Friday, October 20
Athens behind schedule for 2004 Olympics
 
 Associated Press

LONDON -- A senior International Olympic Committee executive has turned up the pressure on Athens, describing Greece's troubled preparations for the 2004 Summer Games as close to the breaking point.

"It's very, very serious and needs to be resolved quickly and without compromise," influential IOC member Dick Pound of Canada told The Associated Press by telephone on Friday. "It's 8 to 9 on the scale of 10."

While declining to rule out the possibility of the games being taken away from Greece, Pound said the next few weeks and months will be "critical."

"They have a lot of things to build, a lot of things to plan, and it's going to require a 110 percent effort to get it all done on time," Pound said. "It's now more than three years since they got the games, and they are way behind a proper schedule."

Athens organizers must show they are capable of making up for the lost time when a team of IOC inspectors visits the city next month, Pound said.

"Clearly what has to happen is the coordination commission goes in November and gets unequivocal commitments on all the key issues," he said.

While Pound said there were no plans being discussed for moving the games, he didn't discount the option.

"That's a question for another day," he said, speaking from his law offices in Montreal. "At the moment, we don't have a contingency. We want Athens to deliver what it promised and would very much hope to have the games in Greece. We chose Athens and want the games to be in Athens."

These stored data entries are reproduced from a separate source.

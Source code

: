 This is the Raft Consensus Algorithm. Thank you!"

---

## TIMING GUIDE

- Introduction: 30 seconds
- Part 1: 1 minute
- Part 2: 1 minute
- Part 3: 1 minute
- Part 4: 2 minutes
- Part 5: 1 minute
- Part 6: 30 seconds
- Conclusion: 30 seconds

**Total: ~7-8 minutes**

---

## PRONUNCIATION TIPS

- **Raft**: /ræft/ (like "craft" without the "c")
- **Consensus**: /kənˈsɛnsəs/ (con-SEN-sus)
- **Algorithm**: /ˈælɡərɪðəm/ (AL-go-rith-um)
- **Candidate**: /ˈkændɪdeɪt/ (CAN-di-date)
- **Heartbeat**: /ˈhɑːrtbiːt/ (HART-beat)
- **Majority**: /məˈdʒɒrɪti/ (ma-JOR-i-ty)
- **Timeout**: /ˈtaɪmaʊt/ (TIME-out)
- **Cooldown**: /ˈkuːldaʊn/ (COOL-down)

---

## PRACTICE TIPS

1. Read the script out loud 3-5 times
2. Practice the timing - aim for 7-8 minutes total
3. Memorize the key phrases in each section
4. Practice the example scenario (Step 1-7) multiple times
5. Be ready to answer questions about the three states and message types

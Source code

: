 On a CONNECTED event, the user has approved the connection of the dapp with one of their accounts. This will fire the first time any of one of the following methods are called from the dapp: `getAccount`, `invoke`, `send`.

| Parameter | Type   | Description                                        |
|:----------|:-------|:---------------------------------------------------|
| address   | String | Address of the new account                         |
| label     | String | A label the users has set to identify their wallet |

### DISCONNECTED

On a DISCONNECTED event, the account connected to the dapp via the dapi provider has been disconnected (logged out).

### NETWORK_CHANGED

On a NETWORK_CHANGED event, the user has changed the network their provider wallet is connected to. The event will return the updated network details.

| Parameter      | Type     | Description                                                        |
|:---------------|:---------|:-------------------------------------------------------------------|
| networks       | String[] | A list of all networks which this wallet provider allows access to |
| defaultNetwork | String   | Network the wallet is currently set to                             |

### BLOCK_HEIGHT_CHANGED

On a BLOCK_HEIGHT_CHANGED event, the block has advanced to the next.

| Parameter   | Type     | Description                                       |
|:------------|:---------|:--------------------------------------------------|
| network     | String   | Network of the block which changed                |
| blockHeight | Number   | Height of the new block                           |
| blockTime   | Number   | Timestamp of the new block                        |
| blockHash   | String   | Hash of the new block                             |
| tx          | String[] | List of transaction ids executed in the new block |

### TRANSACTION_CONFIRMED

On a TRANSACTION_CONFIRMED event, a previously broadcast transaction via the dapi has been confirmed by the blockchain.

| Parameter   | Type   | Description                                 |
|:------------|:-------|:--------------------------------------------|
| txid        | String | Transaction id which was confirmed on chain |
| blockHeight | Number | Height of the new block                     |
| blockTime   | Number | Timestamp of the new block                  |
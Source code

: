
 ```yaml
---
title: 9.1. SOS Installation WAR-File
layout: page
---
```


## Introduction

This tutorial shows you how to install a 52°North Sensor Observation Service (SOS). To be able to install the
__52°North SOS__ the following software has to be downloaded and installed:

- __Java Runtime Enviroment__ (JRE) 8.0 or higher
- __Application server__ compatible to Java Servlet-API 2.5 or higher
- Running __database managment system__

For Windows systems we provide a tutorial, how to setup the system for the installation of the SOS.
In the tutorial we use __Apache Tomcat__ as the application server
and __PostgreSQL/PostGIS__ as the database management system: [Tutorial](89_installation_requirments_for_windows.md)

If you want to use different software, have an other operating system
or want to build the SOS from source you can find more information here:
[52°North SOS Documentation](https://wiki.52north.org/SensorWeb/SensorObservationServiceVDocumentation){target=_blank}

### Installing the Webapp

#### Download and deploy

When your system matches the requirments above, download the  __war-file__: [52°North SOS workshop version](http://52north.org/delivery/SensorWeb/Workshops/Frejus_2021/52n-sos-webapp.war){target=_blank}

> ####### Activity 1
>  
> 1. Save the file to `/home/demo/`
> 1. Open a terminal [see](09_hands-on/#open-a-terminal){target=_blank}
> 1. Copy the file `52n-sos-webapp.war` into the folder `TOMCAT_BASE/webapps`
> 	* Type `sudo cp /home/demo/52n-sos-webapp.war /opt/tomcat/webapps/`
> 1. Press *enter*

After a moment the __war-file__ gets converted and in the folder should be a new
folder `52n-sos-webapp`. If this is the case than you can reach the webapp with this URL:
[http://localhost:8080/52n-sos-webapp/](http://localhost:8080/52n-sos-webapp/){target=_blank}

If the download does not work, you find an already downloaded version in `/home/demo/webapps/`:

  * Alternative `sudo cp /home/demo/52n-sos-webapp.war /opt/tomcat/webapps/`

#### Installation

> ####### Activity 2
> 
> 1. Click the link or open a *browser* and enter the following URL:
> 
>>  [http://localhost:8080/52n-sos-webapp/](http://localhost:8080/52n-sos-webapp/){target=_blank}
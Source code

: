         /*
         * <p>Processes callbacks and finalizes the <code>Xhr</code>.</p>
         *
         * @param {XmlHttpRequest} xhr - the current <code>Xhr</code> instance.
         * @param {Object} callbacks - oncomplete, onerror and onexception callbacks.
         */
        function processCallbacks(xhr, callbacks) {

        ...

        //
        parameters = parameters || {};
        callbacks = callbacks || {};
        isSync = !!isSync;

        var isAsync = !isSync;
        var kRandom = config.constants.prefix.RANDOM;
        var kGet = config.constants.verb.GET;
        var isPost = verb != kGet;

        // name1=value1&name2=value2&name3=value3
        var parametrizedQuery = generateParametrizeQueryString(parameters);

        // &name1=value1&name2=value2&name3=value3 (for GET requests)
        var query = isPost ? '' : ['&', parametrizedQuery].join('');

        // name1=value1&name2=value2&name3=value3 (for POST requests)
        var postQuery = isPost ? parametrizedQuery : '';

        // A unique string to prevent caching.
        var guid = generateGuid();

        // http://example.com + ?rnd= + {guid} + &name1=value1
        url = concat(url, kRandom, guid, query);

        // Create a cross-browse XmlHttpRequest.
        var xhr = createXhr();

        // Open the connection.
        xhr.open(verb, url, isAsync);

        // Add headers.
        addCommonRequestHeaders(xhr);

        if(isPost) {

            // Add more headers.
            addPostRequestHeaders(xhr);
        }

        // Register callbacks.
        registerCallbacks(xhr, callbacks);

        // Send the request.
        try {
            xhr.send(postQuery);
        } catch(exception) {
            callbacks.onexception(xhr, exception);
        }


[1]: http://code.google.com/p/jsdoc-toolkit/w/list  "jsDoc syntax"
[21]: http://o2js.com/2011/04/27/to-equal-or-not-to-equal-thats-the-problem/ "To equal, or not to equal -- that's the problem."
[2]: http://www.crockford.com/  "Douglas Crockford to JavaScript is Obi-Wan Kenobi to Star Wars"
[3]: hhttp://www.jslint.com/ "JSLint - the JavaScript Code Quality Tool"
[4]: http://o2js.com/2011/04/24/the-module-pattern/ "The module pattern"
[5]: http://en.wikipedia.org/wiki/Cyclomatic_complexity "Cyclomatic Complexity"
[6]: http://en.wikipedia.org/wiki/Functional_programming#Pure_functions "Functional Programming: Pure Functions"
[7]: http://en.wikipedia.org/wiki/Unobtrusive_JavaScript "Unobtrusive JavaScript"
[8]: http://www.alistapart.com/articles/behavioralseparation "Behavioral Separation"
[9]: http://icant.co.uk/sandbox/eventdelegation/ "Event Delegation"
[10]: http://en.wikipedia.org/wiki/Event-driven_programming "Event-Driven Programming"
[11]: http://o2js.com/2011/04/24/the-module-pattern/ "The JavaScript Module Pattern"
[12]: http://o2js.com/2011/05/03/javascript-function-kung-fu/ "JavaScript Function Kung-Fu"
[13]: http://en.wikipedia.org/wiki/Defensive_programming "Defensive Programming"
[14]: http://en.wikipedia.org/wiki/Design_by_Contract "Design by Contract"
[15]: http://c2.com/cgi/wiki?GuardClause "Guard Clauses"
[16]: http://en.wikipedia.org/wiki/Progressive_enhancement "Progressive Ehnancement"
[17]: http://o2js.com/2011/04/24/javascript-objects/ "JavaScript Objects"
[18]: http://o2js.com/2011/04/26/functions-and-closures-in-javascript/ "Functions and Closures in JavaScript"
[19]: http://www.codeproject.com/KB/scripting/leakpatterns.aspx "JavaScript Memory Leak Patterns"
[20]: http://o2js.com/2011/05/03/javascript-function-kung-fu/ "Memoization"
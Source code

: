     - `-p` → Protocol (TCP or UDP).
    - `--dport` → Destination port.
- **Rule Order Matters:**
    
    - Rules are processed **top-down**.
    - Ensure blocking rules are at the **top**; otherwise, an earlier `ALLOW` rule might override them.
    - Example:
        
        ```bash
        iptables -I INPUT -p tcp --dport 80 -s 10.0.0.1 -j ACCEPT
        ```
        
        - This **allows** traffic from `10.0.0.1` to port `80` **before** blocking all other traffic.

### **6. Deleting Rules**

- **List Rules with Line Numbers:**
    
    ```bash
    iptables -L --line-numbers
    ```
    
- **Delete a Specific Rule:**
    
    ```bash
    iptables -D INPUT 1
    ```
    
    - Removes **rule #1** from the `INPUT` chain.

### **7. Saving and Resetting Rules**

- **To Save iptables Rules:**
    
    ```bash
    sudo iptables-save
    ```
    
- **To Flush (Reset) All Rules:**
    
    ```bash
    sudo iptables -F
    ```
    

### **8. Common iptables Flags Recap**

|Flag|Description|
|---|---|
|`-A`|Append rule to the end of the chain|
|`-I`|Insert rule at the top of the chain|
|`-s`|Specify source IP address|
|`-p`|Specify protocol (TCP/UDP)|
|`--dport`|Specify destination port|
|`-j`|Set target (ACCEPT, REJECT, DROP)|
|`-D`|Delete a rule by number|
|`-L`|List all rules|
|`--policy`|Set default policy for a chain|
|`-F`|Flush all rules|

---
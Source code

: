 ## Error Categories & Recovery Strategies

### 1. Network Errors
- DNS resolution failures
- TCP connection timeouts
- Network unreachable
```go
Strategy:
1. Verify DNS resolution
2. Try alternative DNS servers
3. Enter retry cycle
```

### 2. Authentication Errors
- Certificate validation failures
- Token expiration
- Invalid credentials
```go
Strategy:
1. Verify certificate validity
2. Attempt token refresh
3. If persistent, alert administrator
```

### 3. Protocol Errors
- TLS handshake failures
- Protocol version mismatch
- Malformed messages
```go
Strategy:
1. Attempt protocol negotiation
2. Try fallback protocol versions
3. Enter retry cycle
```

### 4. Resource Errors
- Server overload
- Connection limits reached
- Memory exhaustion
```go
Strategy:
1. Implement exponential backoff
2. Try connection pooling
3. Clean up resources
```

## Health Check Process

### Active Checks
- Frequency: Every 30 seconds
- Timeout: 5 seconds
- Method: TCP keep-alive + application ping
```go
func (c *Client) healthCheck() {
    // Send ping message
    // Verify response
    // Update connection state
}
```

Pound's comments carry significant weight. He is one of the most powerful figures in the Olympic movement and is considered a top contender to succeed Juan Antonio Samaranch as IOC president next year.

About 30 percent of the venues in Athens remain to be built. Under IOC pressure, the Greek government recently agreed to speed the construction timetable and have the projects ready by the end of 2003 instead of May 2004.

Jacques Rogge, the IOC executive who heads the coordination commission for the 2004 Games, said last week he was confident Athens could meet the challenge and reassured the Greek government of the IOC's support.

"You have all the qualifications to organize the best games that have ever been held," he said, adding the IOC is "not thinking of revoking the order of organization from Greece."

Rogge earlier called for a "truce" between the government and 2004 organizers, citing the squabbling that has plagued Olympic planning.

Rogge's commission next will meet in Athens Nov. 22-24. The panel will report its findings to the IOC's decision-making executive board in Lausanne, Switzerland, in December.

In another development Friday, the chief organizer of the Sydney Olympics, Michael Knight, was appointed to the coordination panel for Athens.

Samaranch, making the announcement in Sydney, said Knight was picked because "he was the head of the organizing committee of the best Olympic Games ever." He said Knight's experience will be valuable.

Knight was Olympics Minister as well as president of the Sydney organizing committee, a dual role that Samaranch has said should be a model for Athens and other future host cities.

Samaranch said last March that the Athens Games were in jeopardy because of chronic delays, describing the situation as the worst crisis facing a host city in his 20-year term.

The IOC says the situation has improved since then. Gianna Angelopoulos-Daskalaki, who led the Athens bid, returned to take over the organizing committee, and Premier Costas Simitis assumed government control over the games.

But there have been persistent reports of a power struggle between Angelopoulos-Daskalaki and government ministers.

In a clear sign of the infighting, senior organizing committee director Costas Liaskas was fired by Simitis on Wednesday after trading insults with the public works minister over who controls Olympic projects.

"There are many problems large and small that we of course should not talk about," Liaskas said in the Athens newspaper Karfi on Friday. "In Greece, we have not learned to do collective work. Everyone has his own personal strategy, his personal tactics."